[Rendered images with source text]
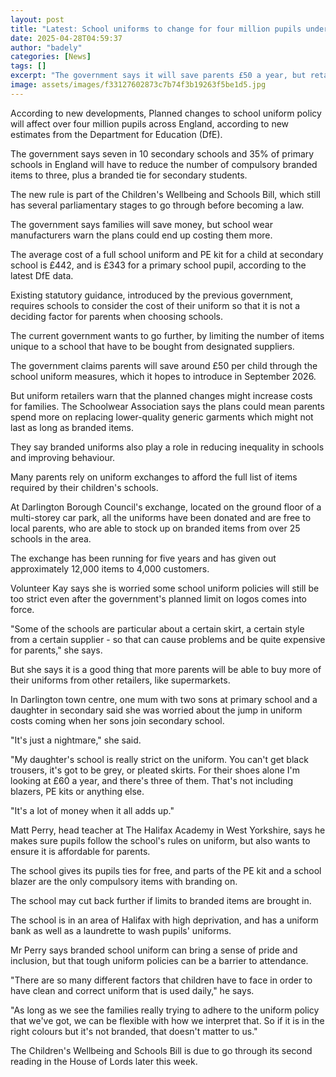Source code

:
 ```yaml
---
layout: post
title: "Latest: School uniforms to change for four million pupils under plans"
date: 2025-04-28T04:59:37
author: "badely"
categories: [News]
tags: []
excerpt: "The government says it will save parents £50 a year, but retailers say it could end up costing more."
image: assets/images/f33127602873c7b74f3b19263f5be1d5.jpg
---
```


According to new developments, Planned changes to school uniform policy will affect over four million pupils across England, according to new estimates from the Department for Education (DfE).

The government says seven in 10 secondary schools and 35% of primary schools in England will have to reduce the number of compulsory branded items to three, plus a branded tie for secondary students.

The new rule is part of the Children's Wellbeing and Schools Bill, which still has several parliamentary stages to go through before becoming a law.

The government says families will save money, but school wear manufacturers warn the plans could end up costing them more.

The average cost of a full school uniform and PE kit for a child at secondary school is £442, and is £343 for a primary school pupil, according to the latest DfE data.

Existing statutory guidance, introduced by the previous government, requires schools to consider the cost of their uniform so that it is not a deciding factor for parents when choosing schools.

The current government wants to go further, by limiting the number of items unique to a school that have to be bought from designated suppliers.

The government claims parents will save around £50 per child through the school uniform measures, which it hopes to introduce in September 2026.

But uniform retailers warn that the planned changes might increase costs for families. The Schoolwear Association says the plans could mean parents spend more on replacing lower-quality generic garments which might not last as long as branded items. 

They say branded uniforms also play a role in reducing inequality in schools and improving behaviour.

Many parents rely on uniform exchanges to afford the full list of items required by their children's schools.

At Darlington Borough Council's exchange, located on the ground floor of a multi-storey car park, all the uniforms have been donated and are free to local parents, who are able to stock up on branded items from over 25 schools in the area.

The exchange has been running for five years and has given out approximately 12,000 items to 4,000 customers.

Volunteer Kay says she is worried some school uniform policies will still be too strict even after the government's planned limit on logos comes into force.

"Some of the schools are particular about a certain skirt, a certain style from a certain supplier - so that can cause problems and be quite expensive for parents," she says.

But she says it is a good thing that more parents will be able to buy more of their uniforms from other retailers, like supermarkets.

In Darlington town centre, one mum with two sons at primary school and a daughter in secondary said she was worried about the jump in uniform costs coming when her sons join secondary school.

"It's just a nightmare," she said.

"My daughter's school is really strict on the uniform. You can't get black trousers, it's got to be grey, or pleated skirts. For their shoes alone I'm looking at £60 a year, and there's three of them. That's not including blazers, PE kits or anything else.

"It's a lot of money when it all adds up."

Matt Perry, head teacher at The Halifax Academy in West Yorkshire, says he makes sure pupils follow the school's rules on uniform, but also wants to ensure it is affordable for parents.

The school gives its pupils ties for free, and parts of the PE kit and a school blazer are the only compulsory items with branding on.

The school may cut back further if limits to branded items are brought in.

The school is in an area of Halifax with high deprivation, and has a uniform bank as well as a laundrette to wash pupils' uniforms.

Mr Perry says branded school uniform can bring a sense of pride and inclusion, but that tough uniform policies can be a barrier to attendance.

"There are so many different factors that children have to face in order to have clean and correct uniform that is used daily," he says.

"As long as we see the families really trying to adhere to the uniform policy that we've got, we can be flexible with how we interpret that. So if it is in the right colours but it's not branded, that doesn't matter to us."

The Children's Wellbeing and Schools Bill is due to go through its second reading in the House of Lords later this week.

**EXERCISE BRIEF**
The answer is the run of lines above from the line containing "The government says seven" through the line containing "The current government", copied exactly and alone.

**PROBLEM SOLUTION**
The government says seven in 10 secondary schools and 35% of primary schools in England will have to reduce the number of compulsory branded items to three, plus a branded tie for secondary students.

The new rule is part of the Children's Wellbeing and Schools Bill, which still has several parliamentary stages to go through before becoming a law.

The government says families will save money, but school wear manufacturers warn the plans could end up costing them more.

The average cost of a full school uniform and PE kit for a child at secondary school is £442, and is £343 for a primary school pupil, according to the latest DfE data.

Existing statutory guidance, introduced by the previous government, requires schools to consider the cost of their uniform so that it is not a deciding factor for parents when choosing schools.

The current government wants to go further, by limiting the number of items unique to a school that have to be bought from designated suppliers.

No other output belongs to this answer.